BITHLO, Fla. — Four years ago, James Coqmard turned part of his home into an after-school program center, installing solar panels to combat a spotty electrical connection. Now, he's learning ways to forge beneficial partnerships that benefit his community — from a place far away.​

  • James Coqmard helping Bithlo with "United Global Outreach"
  • Was awarded State Department fellowship to study community
  • Noticed Bithlo lacked housing, infrastructure, transportation

Growing up in Port-au-Prince, Haiti, Coqmard​'s father died when he was 5 years old, leaving his mother to raise him and three other siblings. He wasn't born into a wealthy family and said that his name didn't mean much.

“My Mama had to forget herself and own comfort, selling food on the street," Coqmard said. “Giving up everything for your own kids, I think it requires a lot of courage and a lot of sacrifice.”​

But Coqmard focused on his studies, and driven by the desire to help his community, applied for an internationally competitive professional development program.

Coqmard was awarded a fellowship to study community solutions via the U.S. Department of State, winning a coveted spot of 80 people of 6,000 worldwide applicants.

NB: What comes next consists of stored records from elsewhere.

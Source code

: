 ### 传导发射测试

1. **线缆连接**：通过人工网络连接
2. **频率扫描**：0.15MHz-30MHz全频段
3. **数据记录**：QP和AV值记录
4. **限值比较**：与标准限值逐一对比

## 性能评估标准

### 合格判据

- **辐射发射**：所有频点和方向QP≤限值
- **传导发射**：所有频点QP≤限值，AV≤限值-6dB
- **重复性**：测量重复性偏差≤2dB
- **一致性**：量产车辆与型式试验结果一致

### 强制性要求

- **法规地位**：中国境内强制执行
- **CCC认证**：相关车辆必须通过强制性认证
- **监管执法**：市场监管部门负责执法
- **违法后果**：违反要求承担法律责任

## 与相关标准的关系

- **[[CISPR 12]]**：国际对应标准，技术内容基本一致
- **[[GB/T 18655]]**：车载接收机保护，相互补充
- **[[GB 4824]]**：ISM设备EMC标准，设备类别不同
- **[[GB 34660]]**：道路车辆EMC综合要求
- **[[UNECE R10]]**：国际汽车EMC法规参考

The law school student quickly realized his new temporary home in Orange County, too, lacked safe housing, solid infrastructure, and dependable transportation.

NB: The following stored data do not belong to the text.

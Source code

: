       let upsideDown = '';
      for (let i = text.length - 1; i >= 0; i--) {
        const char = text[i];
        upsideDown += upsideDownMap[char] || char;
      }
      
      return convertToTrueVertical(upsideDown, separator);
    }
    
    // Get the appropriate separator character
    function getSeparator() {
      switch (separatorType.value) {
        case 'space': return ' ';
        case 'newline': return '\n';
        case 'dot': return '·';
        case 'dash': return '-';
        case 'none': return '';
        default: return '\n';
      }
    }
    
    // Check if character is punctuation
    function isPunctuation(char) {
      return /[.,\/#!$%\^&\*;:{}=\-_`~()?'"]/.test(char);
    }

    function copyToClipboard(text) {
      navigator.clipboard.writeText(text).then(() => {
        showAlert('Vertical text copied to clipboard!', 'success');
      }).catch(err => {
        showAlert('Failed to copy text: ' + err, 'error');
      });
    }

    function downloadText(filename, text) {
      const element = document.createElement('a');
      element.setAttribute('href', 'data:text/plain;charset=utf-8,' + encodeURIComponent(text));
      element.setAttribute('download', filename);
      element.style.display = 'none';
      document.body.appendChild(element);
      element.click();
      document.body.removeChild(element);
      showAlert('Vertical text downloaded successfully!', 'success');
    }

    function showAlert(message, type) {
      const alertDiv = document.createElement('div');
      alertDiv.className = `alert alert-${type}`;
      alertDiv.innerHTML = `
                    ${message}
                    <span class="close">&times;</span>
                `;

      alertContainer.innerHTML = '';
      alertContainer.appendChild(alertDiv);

“It’s not about the individual, it’s about the whole community," Coqmard said. “Spending four months in Bithlo really showed me the needs are the same everywhere."

Coqmard dove in, studying under the tutelage of Tim McKinney and his nonprofit United Global Outreach, which for the past decade has sought to improve life for Bithlo residents.

Coqmard taught French to children at private school Orange County Academy, located in the heart of Bithlo's Transformation Village, and led tours of the campus, meeting with community leaders to leverage relationships.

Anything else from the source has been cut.